§ **TO DO**
Your task is to copy the stretch of lines in the records below that begins with the line containing "elseif (expression)" and ends with the line containing "Et le Guru nous", exactly as written, with nothing added.
[[ DATASET ENTRIES, beginning ]]
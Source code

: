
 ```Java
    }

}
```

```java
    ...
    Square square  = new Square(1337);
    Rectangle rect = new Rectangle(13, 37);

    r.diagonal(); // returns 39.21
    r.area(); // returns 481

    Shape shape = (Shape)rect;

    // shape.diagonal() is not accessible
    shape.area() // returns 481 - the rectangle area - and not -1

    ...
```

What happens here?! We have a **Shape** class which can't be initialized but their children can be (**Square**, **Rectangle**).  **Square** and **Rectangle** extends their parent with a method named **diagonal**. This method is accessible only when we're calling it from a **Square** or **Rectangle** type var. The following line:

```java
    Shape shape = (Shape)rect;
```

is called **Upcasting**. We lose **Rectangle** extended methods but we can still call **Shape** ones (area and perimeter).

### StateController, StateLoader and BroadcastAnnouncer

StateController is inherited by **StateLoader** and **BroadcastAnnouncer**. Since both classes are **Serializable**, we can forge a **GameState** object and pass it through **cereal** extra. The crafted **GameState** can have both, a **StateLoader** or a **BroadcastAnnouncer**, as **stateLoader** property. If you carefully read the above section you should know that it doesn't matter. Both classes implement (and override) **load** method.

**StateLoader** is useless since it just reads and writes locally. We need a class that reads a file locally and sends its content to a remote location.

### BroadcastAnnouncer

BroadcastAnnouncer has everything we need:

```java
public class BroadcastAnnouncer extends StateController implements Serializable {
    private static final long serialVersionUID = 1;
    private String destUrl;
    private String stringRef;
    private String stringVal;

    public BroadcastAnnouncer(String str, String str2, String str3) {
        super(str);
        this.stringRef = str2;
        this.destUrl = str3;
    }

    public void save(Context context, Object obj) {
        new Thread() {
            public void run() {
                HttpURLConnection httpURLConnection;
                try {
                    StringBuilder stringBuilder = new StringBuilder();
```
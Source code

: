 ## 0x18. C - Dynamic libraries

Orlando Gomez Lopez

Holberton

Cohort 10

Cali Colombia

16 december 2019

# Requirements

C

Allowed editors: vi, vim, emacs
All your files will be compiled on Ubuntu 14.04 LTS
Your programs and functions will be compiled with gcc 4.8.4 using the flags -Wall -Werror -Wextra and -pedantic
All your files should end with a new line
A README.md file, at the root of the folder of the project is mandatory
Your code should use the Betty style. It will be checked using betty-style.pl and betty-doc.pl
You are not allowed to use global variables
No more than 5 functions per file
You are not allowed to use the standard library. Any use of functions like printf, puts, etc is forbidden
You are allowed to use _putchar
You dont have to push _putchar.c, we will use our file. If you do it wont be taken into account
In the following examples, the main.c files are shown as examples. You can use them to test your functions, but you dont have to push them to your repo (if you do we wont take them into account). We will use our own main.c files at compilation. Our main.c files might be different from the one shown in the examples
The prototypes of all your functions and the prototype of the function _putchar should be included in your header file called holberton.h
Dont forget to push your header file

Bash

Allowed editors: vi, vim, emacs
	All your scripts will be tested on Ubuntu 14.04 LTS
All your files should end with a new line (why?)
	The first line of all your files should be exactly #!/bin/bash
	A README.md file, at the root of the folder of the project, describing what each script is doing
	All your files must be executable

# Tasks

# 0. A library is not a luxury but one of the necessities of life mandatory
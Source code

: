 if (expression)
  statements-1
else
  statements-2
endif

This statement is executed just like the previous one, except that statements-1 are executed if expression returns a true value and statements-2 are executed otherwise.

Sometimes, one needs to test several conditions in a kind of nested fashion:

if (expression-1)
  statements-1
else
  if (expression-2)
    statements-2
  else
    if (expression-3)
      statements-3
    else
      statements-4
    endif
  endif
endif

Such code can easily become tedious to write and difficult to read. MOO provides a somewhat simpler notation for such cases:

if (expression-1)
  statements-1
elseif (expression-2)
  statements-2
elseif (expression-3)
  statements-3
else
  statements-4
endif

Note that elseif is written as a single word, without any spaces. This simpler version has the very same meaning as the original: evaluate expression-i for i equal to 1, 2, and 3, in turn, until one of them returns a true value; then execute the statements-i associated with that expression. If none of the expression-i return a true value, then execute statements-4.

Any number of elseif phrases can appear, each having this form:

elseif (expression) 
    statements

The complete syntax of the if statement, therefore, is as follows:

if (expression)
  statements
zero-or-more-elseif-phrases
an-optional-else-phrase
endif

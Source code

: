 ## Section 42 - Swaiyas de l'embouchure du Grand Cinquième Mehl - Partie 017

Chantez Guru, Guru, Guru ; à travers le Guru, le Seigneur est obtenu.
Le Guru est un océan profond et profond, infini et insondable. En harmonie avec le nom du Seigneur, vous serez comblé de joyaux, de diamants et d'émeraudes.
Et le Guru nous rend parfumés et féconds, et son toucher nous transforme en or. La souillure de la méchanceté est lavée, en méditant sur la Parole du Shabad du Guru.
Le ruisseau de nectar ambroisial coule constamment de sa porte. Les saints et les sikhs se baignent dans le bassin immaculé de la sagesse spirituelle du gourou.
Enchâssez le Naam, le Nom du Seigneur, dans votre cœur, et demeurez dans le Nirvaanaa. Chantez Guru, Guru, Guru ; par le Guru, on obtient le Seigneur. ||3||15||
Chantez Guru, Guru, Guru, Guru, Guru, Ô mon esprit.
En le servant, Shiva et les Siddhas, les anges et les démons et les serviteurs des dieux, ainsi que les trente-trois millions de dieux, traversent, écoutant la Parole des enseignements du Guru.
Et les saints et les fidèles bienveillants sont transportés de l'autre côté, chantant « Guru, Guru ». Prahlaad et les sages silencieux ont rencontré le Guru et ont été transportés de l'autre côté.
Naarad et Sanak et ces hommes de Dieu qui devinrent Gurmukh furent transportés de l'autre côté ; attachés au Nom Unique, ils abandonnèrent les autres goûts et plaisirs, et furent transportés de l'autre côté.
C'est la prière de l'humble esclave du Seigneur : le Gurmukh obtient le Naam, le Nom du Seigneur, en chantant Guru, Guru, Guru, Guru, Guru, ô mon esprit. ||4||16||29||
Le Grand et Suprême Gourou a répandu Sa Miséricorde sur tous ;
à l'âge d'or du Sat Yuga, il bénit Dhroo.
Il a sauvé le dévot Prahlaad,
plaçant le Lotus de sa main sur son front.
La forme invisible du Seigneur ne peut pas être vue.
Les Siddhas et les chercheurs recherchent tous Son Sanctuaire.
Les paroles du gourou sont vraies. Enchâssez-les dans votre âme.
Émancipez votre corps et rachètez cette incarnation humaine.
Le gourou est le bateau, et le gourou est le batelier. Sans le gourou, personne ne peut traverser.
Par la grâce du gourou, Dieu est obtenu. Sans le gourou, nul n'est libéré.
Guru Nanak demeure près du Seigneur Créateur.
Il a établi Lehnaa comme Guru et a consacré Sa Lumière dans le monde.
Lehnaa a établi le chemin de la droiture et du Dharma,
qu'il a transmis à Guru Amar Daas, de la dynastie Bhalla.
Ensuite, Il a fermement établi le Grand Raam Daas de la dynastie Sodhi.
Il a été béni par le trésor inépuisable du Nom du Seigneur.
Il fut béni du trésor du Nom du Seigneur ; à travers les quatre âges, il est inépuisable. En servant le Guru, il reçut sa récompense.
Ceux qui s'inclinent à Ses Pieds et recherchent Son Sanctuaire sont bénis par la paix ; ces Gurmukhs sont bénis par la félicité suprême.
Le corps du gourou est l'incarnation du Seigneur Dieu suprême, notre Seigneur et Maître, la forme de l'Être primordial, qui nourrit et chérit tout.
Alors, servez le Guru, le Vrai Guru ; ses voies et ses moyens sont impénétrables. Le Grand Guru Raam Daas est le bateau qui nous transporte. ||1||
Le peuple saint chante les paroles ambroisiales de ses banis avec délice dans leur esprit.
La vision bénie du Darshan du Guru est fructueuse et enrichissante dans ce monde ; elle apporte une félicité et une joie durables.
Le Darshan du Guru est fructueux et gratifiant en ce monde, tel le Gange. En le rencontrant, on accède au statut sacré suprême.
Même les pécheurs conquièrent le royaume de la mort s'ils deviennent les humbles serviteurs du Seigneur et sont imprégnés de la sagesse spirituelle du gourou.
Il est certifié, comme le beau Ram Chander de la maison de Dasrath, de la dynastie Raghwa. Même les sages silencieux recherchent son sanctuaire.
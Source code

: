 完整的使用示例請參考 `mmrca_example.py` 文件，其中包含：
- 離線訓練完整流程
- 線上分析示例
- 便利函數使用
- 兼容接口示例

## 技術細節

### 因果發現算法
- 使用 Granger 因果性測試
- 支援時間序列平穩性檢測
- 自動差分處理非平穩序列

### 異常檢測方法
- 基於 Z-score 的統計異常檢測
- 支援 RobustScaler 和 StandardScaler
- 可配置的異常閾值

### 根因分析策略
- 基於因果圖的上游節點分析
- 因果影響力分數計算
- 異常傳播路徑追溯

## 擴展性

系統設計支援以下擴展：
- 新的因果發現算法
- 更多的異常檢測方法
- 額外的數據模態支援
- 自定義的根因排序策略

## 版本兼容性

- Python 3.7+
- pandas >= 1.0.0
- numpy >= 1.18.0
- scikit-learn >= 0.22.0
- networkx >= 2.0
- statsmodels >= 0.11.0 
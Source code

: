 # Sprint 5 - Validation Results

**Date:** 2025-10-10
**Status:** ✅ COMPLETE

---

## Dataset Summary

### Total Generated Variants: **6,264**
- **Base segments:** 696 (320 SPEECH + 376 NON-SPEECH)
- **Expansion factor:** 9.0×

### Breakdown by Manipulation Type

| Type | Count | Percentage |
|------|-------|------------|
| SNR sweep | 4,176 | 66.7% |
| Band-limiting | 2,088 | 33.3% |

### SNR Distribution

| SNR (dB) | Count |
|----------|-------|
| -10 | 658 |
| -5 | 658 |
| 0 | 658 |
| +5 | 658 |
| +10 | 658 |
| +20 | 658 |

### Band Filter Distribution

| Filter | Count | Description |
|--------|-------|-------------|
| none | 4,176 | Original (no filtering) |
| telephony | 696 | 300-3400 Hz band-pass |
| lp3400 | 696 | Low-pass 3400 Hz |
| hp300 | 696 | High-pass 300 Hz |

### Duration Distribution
[[ DATASET ENTRIES, end ]]
§ **YOUR SOLUTION**
elseif (expression) 
    statements

The complete syntax of the if statement, therefore, is as follows:

if (expression)
  statements
zero-or-more-elseif-phrases
an-optional-else-phrase
endif

Source code

: ## Section 42 - Swaiyas de l'embouchure du Grand Cinquième Mehl - Partie 017

Chantez Guru, Guru, Guru ; à travers le Guru, le Seigneur est obtenu.
Le Guru est un océan profond et profond, infini et insondable. En harmonie avec le nom du Seigneur, vous serez comblé de joyaux, de diamants et d'émeraudes.
Et le Guru nous rend parfumés et féconds, et son toucher nous transforme en or. La souillure de la méchanceté est lavée, en méditant sur la Parole du Shabad du Guru.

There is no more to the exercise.